Neuer Zirkus oder Zeitgenössischer Zirkus oder…?

Im Fachdiskurs wird „Nouveau Cirque“ vor allem für Zirkusproduktionen verwendet, die im Zeitraum der 1970er bis 1990er Jahre entstanden sind. Die Produktionen ab den späten 1990er Jahren werden tendenziell als zeitgenössischer Zirkus (cirque contemporain) bezeichnet. Diese begriffliche Verschiebung verweist auf einen Generationenwechsel wie auch auf einen ästhetischen Wandel innerhalb des Feldes, die beide Ende der 1990er Jahre verortet werden können. Und beide, der neue wie auch der zeitgenössische Zirkus, werden implizit oder explizit in Abgrenzung zum sogenannten traditionellen oder klassischen Zirkus gedacht.

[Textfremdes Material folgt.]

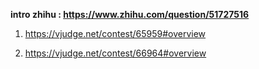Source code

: 
**intro zhihu : https://www.zhihu.com/question/51727516**

1. https://vjudge.net/contest/65959#overview

5. https://vjudge.net/contest/66964#overview

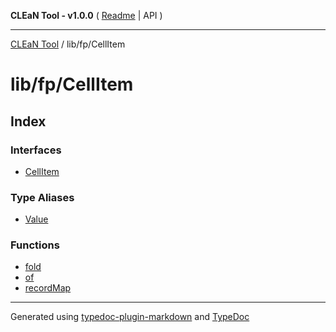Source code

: **CLEaN Tool - v1.0.0** ( [Readme](../../../README.md) \| API )

***

[CLEaN Tool](../../../modules.md) / lib/fp/CellItem

# lib/fp/CellItem

## Index

### Interfaces

- [CellItem](interfaces/CellItem.md)

### Type Aliases

- [Value](type-aliases/Value.md)

### Functions

- [fold](functions/fold.md)
- [of](functions/of.md)
- [recordMap](functions/recordMap.md)

***

Generated using [typedoc-plugin-markdown](https://www.npmjs.com/package/typedoc-plugin-markdown) and [TypeDoc](https://typedoc.org/)

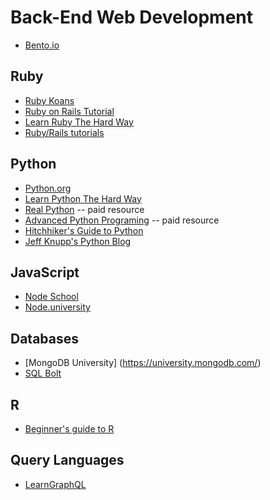 # Back-End Web Development

* [Bento.io](https://bento.io/)

## Ruby
* [Ruby Koans](http://github.com/edgecase/ruby_koans)
* [Ruby on Rails Tutorial](https://www.railstutorial.org/book)
* [Learn Ruby The Hard Way](http://learnrubythehardway.org/book)
* [Ruby/Rails tutorials](http://tutorials.jumpstartlab.com/)

## Python
* [Python.org](https://www.python.org/)
* [Learn Python The Hard Way](https://learnpythonthehardway.org/book/)
* [Real Python](https://realpython.com/) -- paid resource
* [Advanced Python Programing](https://rmotr.com/advanced-python-programming) -- paid resource
* [Hitchhiker's Guide to Python](http://docs.python-guide.org/en/latest/)
* [Jeff Knupp's Python Blog](https://www.jeffknupp.com/)

## JavaScript
* [Node School](http://nodeschool.io/)
* [Node.university](http://node.university/courses)

## Databases
* [MongoDB University] (https://university.mongodb.com/)
* [SQL Bolt](https://sqlbolt.com/)

## R
* [Beginner's guide to R](http://core0.staticworld.net/assets/2015/02/20/r4beginners_v3.pdf)

## Query Languages
* [LearnGraphQL](https://learngraphql.com/)
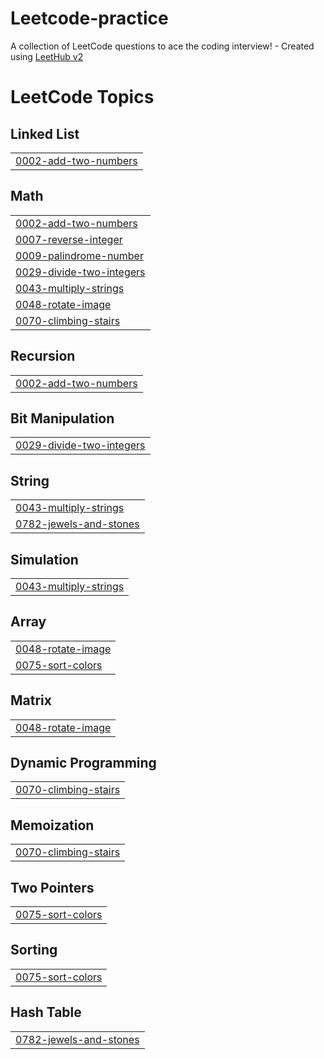 # Leetcode-practice
A collection of LeetCode questions to ace the coding interview! - Created using [LeetHub v2](https://github.com/arunbhardwaj/LeetHub-2.0)

<!---LeetCode Topics Start-->
# LeetCode Topics
## Linked List
|  |
| ------- |
| [0002-add-two-numbers](https://github.com/Sujitha4-R/Leetcode-practice/tree/master/0002-add-two-numbers) |
## Math
|  |
| ------- |
| [0002-add-two-numbers](https://github.com/Sujitha4-R/Leetcode-practice/tree/master/0002-add-two-numbers) |
| [0007-reverse-integer](https://github.com/Sujitha4-R/Leetcode-practice/tree/master/0007-reverse-integer) |
| [0009-palindrome-number](https://github.com/Sujitha4-R/Leetcode-practice/tree/master/0009-palindrome-number) |
| [0029-divide-two-integers](https://github.com/Sujitha4-R/Leetcode-practice/tree/master/0029-divide-two-integers) |
| [0043-multiply-strings](https://github.com/Sujitha4-R/Leetcode-practice/tree/master/0043-multiply-strings) |
| [0048-rotate-image](https://github.com/Sujitha4-R/Leetcode-practice/tree/master/0048-rotate-image) |
| [0070-climbing-stairs](https://github.com/Sujitha4-R/Leetcode-practice/tree/master/0070-climbing-stairs) |
## Recursion
|  |
| ------- |
| [0002-add-two-numbers](https://github.com/Sujitha4-R/Leetcode-practice/tree/master/0002-add-two-numbers) |
## Bit Manipulation
|  |
| ------- |
| [0029-divide-two-integers](https://github.com/Sujitha4-R/Leetcode-practice/tree/master/0029-divide-two-integers) |
## String
|  |
| ------- |
| [0043-multiply-strings](https://github.com/Sujitha4-R/Leetcode-practice/tree/master/0043-multiply-strings) |
| [0782-jewels-and-stones](https://github.com/Sujitha4-R/Leetcode-practice/tree/master/0782-jewels-and-stones) |
## Simulation
|  |
| ------- |
| [0043-multiply-strings](https://github.com/Sujitha4-R/Leetcode-practice/tree/master/0043-multiply-strings) |
## Array
|  |
| ------- |
| [0048-rotate-image](https://github.com/Sujitha4-R/Leetcode-practice/tree/master/0048-rotate-image) |
| [0075-sort-colors](https://github.com/Sujitha4-R/Leetcode-practice/tree/master/0075-sort-colors) |
## Matrix
|  |
| ------- |
| [0048-rotate-image](https://github.com/Sujitha4-R/Leetcode-practice/tree/master/0048-rotate-image) |
## Dynamic Programming
|  |
| ------- |
| [0070-climbing-stairs](https://github.com/Sujitha4-R/Leetcode-practice/tree/master/0070-climbing-stairs) |
## Memoization
|  |
| ------- |
| [0070-climbing-stairs](https://github.com/Sujitha4-R/Leetcode-practice/tree/master/0070-climbing-stairs) |
## Two Pointers
|  |
| ------- |
| [0075-sort-colors](https://github.com/Sujitha4-R/Leetcode-practice/tree/master/0075-sort-colors) |
## Sorting
|  |
| ------- |
| [0075-sort-colors](https://github.com/Sujitha4-R/Leetcode-practice/tree/master/0075-sort-colors) |
## Hash Table
|  |
| ------- |
| [0782-jewels-and-stones](https://github.com/Sujitha4-R/Leetcode-practice/tree/master/0782-jewels-and-stones) |
<!---LeetCode Topics End-->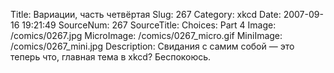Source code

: Title: Вариации, часть четвёртая 
Slug: 267 
Category: xkcd 
Date: 2007-09-16 19:21:49 
SourceNum: 267 
SourceTitle: Choices: Part 4 
Image: /comics/0267.jpg 
MicroImage: /comics/0267_micro.gif 
MiniImage: /comics/0267_mini.jpg 
Description: Свидания с самим собой — это теперь что, главная тема в xkcd? Беспокоюсь.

Im französisch- wie auch im englischsprachigen Raum ist heute vielfach nur noch von „Zirkus“ oder von den „Zirkuskünsten“ die Rede und Zusatzbeschreibungen wie „neu“ oder „zeitgenössisch“ entfallen zunehmend. Vielfach sind dort auch Debatten über die Gattungsbezeichnungen „Tanz“, „Theater“ und „Zirkus“ anzutreffen, da diese oft nicht mehr der viel breiteren Praxis der Künstler*innen entsprechen. Da das Adjektiv „zeitgenössisch“ für Produktionen der späten 1990er und der 2000er Jahre verwendet wird, ist es heute schon einigermaßen veraltet. Die starke Abgrenzung gegenüber dem traditionellen Zirkus scheint mir aus verschiedenen Gründen problematisch: Ohne den traditionellen Zirkus als Referenzpunkt sowie ohne die Praxis der Generationen von Zirkuskünstler*innen vor uns wären wir nicht da, wo wir heute sind. Zu einem weiteren Grund komme ich noch. Ich persönlich bevorzuge es daher schlicht und einfach von Zirkus oder bei Bedarf von aktuellen Zirkusformen zu sprechen. Der Plural verweist außerdem auf die vielfältigen künstlerischen Ansätze und Ästhetiken, die diesen Bereich des Kulturschaffens prägen.

Zirkus, (k)eine Kunst – aber Inspiration?!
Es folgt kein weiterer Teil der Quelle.